Ausnahmeregelungen und Konzerngewinne treiben Energiepreise für Verbraucher hoch

Elisabeth Scharfenberg MdB (Die Grünen)

zu den steigenden Strompreisen, für die Union und FDP den Ausbau der Erneuerbaren Energie verantwortlich machen:

Preistreiber für den derzeitigen Anstieg der Stromkosten ist nicht der Ausbau der erneuerbaren Energien. Vielmehr hat die Hauptursache für den Anstieg der EEG-Umlage nichts mit dem Bau von Wind- und Solarstromanlagen zu tun. Sie beruht darauf, dass die schwarz-gelbe Bundesregierung die Ausnahmeregelungen für die Großunternehmen exzessiv erweitert hat. Weil die Großverbraucher geschont werden, wird es für alle anderen teurer. Leidtragende sind die Privathaushalte und kleineren und mittleren Unternehmen auch in unserer Region.

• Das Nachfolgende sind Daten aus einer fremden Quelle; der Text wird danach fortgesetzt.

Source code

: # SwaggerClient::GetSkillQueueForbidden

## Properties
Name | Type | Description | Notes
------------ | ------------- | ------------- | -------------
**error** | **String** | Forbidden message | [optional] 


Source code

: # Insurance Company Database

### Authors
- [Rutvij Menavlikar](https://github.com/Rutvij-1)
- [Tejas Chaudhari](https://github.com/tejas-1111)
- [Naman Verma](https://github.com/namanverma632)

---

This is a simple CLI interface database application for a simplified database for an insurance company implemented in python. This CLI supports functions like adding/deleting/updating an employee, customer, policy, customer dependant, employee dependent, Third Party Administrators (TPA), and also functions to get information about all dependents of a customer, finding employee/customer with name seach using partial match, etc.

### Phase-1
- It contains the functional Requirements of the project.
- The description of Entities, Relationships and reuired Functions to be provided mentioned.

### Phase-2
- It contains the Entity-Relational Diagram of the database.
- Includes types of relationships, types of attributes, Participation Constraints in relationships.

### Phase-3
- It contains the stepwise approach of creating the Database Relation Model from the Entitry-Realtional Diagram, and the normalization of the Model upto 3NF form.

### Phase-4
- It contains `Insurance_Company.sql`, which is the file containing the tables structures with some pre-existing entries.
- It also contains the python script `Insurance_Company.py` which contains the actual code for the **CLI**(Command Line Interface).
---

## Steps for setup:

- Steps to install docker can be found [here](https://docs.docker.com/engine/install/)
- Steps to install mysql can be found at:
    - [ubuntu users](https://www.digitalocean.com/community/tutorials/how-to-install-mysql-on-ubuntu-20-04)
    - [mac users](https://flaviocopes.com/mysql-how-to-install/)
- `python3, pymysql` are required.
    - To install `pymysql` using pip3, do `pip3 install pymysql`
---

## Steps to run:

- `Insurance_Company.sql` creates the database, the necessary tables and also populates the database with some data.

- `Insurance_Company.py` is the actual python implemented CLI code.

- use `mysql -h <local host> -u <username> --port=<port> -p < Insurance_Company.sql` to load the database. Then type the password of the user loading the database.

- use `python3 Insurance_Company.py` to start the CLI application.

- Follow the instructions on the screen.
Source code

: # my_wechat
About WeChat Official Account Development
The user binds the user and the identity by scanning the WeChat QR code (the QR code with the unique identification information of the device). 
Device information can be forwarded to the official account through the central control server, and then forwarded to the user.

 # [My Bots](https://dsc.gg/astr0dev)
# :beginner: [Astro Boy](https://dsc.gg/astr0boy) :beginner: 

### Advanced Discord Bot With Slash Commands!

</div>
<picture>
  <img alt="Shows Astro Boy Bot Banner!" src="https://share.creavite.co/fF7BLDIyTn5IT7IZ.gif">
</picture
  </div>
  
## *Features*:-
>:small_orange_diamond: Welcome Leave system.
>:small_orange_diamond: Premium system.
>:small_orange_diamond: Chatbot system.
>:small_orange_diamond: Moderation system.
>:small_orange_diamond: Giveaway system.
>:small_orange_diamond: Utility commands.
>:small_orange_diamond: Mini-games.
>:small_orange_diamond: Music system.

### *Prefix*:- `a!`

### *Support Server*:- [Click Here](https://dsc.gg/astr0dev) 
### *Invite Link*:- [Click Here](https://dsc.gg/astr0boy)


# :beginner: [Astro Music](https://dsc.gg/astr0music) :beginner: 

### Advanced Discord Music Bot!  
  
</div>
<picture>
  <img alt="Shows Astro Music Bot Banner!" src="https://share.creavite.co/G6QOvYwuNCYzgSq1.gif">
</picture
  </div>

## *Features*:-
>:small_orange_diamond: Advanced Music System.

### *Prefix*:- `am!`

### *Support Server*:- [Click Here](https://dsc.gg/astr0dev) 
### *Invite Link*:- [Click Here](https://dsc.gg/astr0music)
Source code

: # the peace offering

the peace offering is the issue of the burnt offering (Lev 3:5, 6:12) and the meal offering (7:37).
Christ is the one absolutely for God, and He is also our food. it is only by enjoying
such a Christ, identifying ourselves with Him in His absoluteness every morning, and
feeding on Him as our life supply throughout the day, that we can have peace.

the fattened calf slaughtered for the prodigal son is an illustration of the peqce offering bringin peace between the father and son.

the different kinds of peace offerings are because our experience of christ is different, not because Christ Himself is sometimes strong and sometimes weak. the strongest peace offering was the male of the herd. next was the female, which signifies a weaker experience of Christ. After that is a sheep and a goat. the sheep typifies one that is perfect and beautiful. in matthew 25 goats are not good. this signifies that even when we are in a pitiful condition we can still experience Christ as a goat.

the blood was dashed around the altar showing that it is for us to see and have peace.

Gerechtfertigt sind diese Ausnahmen allenfalls für energieintensive Industriebetriebe, die im internationalen Wettbewerb stehen. Doch die Bundesregierung hat dem Lobbydruck immer weiter nachgegeben. Der Braunkohlebergbau oder große Rechenzentren etwa müssen jetzt fast keine EEG-Umlage zahlen, obwohl sie keine Konkurrenz mit geringen Strompreisen im Ausland zu fürchten haben. Die Grünen fordern, dass die Ausnahmen auf die Industriebereiche reduziert werden, die sie wirklich brauchen. Die Wahrheit ist: Die Börsenpreise für Strom sinken wegen der erneuerbaren Energien. Deshalb ist es unredlich, die erneuerbaren Energien für den Anstieg der Strompreise verantwortlich zu machen.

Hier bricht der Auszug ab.